The development of the theatre and opportunities for acting ceased when Puritan opposition to the stage banned the performance of all plays within London. Puritans viewed the theatre as immoral. The re-opening of the theatres in 1660 signaled a renaissance of English drama. English comedies written and performed in the Restoration period from 1660 to 1710 are collectively called "Restoration comedy". Restoration comedy is notorious for its sexual explicitness. At this point, women were allowed for the first time to appear on the English stage, exclusively in female roles. This period saw the introduction of the first professional actresses and the rise of the first celebrity actors.

19th century

In the 19th century, the negative reputation of actors was largely reversed, and acting became an honored, popular profession and art. The rise of the actor as celebrity provided the transition, as audiences flocked to their favorite "stars". A new role emerged for the actor-managers, who formed their own companies and controlled the actors, the productions, and the financing. When successful, they built up a permanent clientele that flocked to their productions. They could enlarge their audience by going on tour across the country, performing a repertoire of well-known plays, such as those by Shakespeare. The newspapers, private clubs, pubs, and coffee shops rang with lively debates evaluating the relative merits of the stars and the productions. Henry Irving (1838–1905) was the most successful of the British actor-managers. Irving was renowned for his Shakespearean roles, and for such innovations as turning out the house lights so that attention could focus more on the stage and less on the audience. His company toured across Britain, as well as Europe and the United States, demonstrating the power of star actors and celebrated roles to attract enthusiastic audiences. His knighthood in 1895 indicated full acceptance into the higher circles of British society.

20th century

By the early 20th century, the economics of large-scale productions displaced the actor-manager model. It was too hard to find people who combined a genius at acting as well as management, so specialization divided the roles as stage managers and later theatre directors emerged. Financially, much larger capital was required to operate out of a major city. The solution was corporate ownership of chains of theatres, such as by the Theatrical Syndicate, Edward Laurillard, and especially The Shubert Organization. By catering to tourists, theaters in large cities increasingly favored long runs of highly popular plays, especially musicals. Big name stars became even more essential.

Techniques

 Classical acting is a philosophy of acting that integrates the expression of the body, voice, imagination, personalizing, improvisation, external stimuli, and script analysis.

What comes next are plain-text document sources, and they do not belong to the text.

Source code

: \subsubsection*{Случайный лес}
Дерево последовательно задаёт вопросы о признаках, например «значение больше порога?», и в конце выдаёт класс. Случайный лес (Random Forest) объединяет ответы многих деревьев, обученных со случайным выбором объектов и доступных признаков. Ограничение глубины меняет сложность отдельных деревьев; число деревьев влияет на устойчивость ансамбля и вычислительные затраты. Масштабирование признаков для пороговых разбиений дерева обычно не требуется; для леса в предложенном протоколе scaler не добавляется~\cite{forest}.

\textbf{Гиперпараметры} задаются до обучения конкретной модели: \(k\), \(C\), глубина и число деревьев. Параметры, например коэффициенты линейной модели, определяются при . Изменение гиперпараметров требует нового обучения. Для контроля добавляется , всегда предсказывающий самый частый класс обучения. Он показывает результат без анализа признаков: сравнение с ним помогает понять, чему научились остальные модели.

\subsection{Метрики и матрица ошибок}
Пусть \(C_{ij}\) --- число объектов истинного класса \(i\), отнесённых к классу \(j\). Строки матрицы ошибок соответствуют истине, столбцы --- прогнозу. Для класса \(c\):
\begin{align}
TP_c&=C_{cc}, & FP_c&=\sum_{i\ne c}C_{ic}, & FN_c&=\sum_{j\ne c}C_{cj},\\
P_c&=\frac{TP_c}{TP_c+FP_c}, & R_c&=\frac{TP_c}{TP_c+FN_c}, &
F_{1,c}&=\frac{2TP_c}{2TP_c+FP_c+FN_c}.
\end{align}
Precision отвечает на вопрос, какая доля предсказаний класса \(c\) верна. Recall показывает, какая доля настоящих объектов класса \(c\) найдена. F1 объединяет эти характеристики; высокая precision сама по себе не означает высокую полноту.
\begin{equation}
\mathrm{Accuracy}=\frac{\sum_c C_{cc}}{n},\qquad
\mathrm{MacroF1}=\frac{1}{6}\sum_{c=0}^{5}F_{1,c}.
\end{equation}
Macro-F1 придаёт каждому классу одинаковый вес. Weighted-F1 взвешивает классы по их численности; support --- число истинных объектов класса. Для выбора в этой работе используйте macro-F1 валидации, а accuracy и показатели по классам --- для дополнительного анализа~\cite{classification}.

It is based on the theories and systems of select classical actors and directors including Konstantin Stanislavski and Michel Saint-Denis.
 In Stanislavski's system, also known as Stanislavski's method, actors draw upon their own feelings and experiences to convey the "truth" of the character they portray. Actors puts themselves in the mindset of the character, finding things in common to give a more genuine portrayal of the character.
 Method acting is a range of techniques based on for training actors to achieve better characterizations of the characters they play, as formulated by Lee Strasberg. Strasberg's method is based upon the idea that to develop an emotional and cognitive understanding of their roles, actors should use their own experiences to identify personally with their characters. It is based on aspects of Stanislavski's system. Other acting techniques are also based on Stanislavski's ideas, such as those of Stella Adler and Sanford Meisner, but these are not considered "method acting".
 Meisner technique requires the actor to focus totally on the other actor as though they are real and they only exist in that moment. This is a method that makes the actors in the scene seem more authentic to the audience. It is based on the principle that acting finds its expression in people's response to other people and circumstances. Is it based on Stanislavski's system.

As the opposite gender
Formerly, in some societies, only men could become actors. In ancient Greece and ancient Rome and the medieval world, it was considered disgraceful for a woman to go on stage; nevertheless, women did perform in Ancient Rome, and again entered the stage in the Commedia dell'arte in Italy in the 16th century; Lucrezia Di Siena became the perhaps first professional actress since Ancient Rome. France and Spain, too, also had female actors in the 16th century. In William Shakespeare's England, however, women's roles were generally played by men or boys.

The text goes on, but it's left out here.